Mas Fayes Ezzedin, membro do partido Baath, falou à mídia árabe que o governo estava sério em realizar mudanças no país. "As decisões do governo não foram vazias. As condições objetivas para reformas existem e a hora é certa para resoluções que levem a reformas. Os sírios não deveriam pedir garantias de que acontecerão.
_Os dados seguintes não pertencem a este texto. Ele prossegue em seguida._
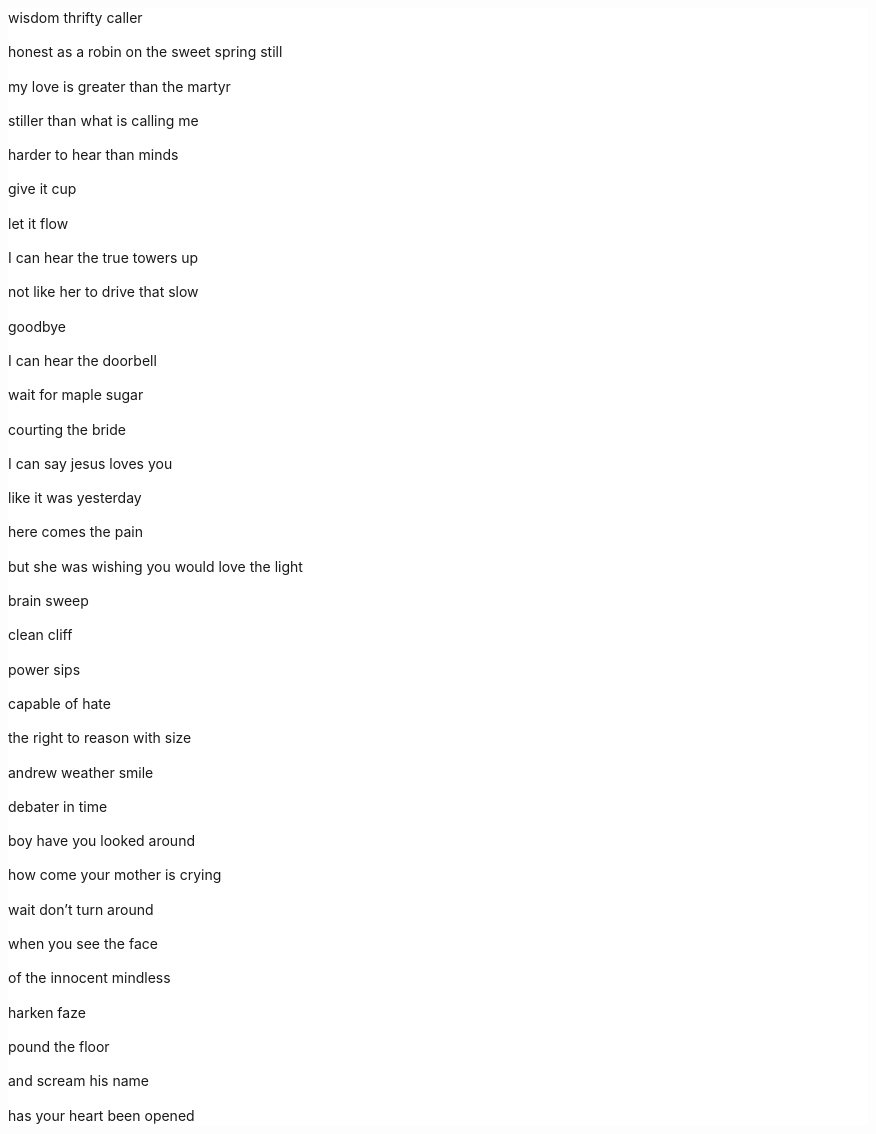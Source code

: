 wisdom thrifty caller 

honest as a robin on the sweet spring still 

my love is greater than the martyr 

stiller than what is calling me 

harder to hear than minds 

give it cup 

let it flow 

I can hear the true towers up 

not like her to drive that slow 

goodbye 

I can hear the doorbell 

wait for maple sugar 

courting the bride 

I can say jesus loves you 

like it was yesterday 

here comes the pain 

but she was wishing you would love the light 

brain sweep 

clean cliff 

power sips 

capable of hate 

the right to reason with size 

andrew weather smile 

debater in time 

boy have you looked around 

how come your mother is crying 

wait don’t turn around 

when you see the face 

of the innocent mindless 

harken faze 

pound the floor 

and scream his name 

has your heart been opened 
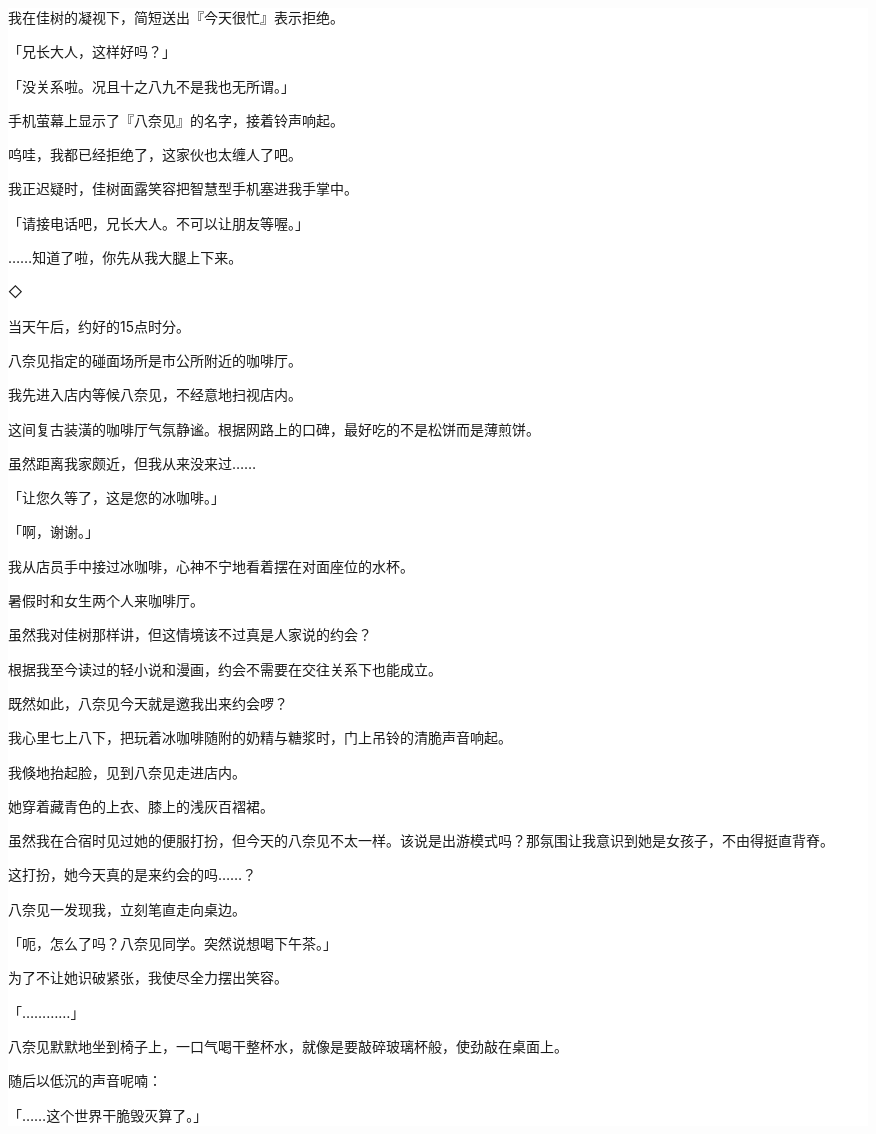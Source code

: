 我在佳树的凝视下，简短送出『今天很忙』表示拒绝。

「兄长大人，这样好吗？」

「没关系啦。况且十之八九不是我也无所谓。」

手机萤幕上显示了『八奈见』的名字，接着铃声响起。

呜哇，我都已经拒绝了，这家伙也太缠人了吧。

我正迟疑时，佳树面露笑容把智慧型手机塞进我手掌中。

「请接电话吧，兄长大人。不可以让朋友等喔。」

……知道了啦，你先从我大腿上下来。

◇

当天午后，约好的15点时分。

八奈见指定的碰面场所是市公所附近的咖啡厅。

我先进入店内等候八奈见，不经意地扫视店内。

这间复古装潢的咖啡厅气氛静谧。根据网路上的口碑，最好吃的不是松饼而是薄煎饼。

虽然距离我家颇近，但我从来没来过……

「让您久等了，这是您的冰咖啡。」

「啊，谢谢。」

我从店员手中接过冰咖啡，心神不宁地看着摆在对面座位的水杯。

暑假时和女生两个人来咖啡厅。

虽然我对佳树那样讲，但这情境该不过真是人家说的约会？

根据我至今读过的轻小说和漫画，约会不需要在交往关系下也能成立。

既然如此，八奈见今天就是邀我出来约会啰？

我心里七上八下，把玩着冰咖啡随附的奶精与糖浆时，门上吊铃的清脆声音响起。

我倏地抬起脸，见到八奈见走进店内。

她穿着藏青色的上衣、膝上的浅灰百褶裙。

虽然我在合宿时见过她的便服打扮，但今天的八奈见不太一样。该说是出游模式吗？那氛围让我意识到她是女孩子，不由得挺直背脊。

这打扮，她今天真的是来约会的吗……？

八奈见一发现我，立刻笔直走向桌边。

「呃，怎么了吗？八奈见同学。突然说想喝下午茶。」

为了不让她识破紧张，我使尽全力摆出笑容。

「…………」

八奈见默默地坐到椅子上，一口气喝干整杯水，就像是要敲碎玻璃杯般，使劲敲在桌面上。

随后以低沉的声音呢喃：

「……这个世界干脆毁灭算了。」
O presidente Assad tem toda a intenção de atender às demandas do povo", disse Ezzedin.

Ameaça ao regime
O jornalista e colunista político libanês Hanin Ghaddar escreveu em sua coluna em diversos jornais árabes que "as exigências dos sírios, assim como de tunisianos, egípcios, líbios, iemenitas e outros do mundo árabe, estão basicamente ficados em liberdade e reformas internas".

"Assad sabe disso, mas a razão principal é que ele não pode, nem deverá, cumprir alguma de suas promessas sem que isso signifique o fim do regime. As leis de emergência não são um texto que pode ser tirado por um decisão ou um comitê. São leis que se transformaram em um componente fundamental do regime, que foram criados para protegê-lo dos impulsos democráticos do povo", salientou Ghaddar.

Segundo ele, o regime de Assad não sobreviveria em uma sociedade que permitisse a liberdade de expressão e eleições livres e transparentes. "Seu governo é sectário, feito em sua maioria de Alawitas, um grupo minoritário na Síria. É um regime que sobreviveu por 50 anos por causa das leis de emergência e um sistema de segurança severo", completou.

A Guarda Republicana, a mesma acusada de reprimir violentamente os manifestantes, é controlada por Maher Al-Assad, irmão do presidente. Membros da família de Assad controlam, também, os serviços de inteligência, segurança e Exército.

"O problema com o regime sírio é que continua a usar uma linguagem arcaica. Se não mudar sua postura, enfrentará cada vez mais insurreições. Bashar é ainda jovem e poderia tomar uma inciativa surpreendente e reformar o país. Mas continuar acusando estrangeiros e formular teorias de conspiração para esconder as falhas de seu governo só mostra que ele não quer abrir os olhos e enxergar a realidade do futuro da região".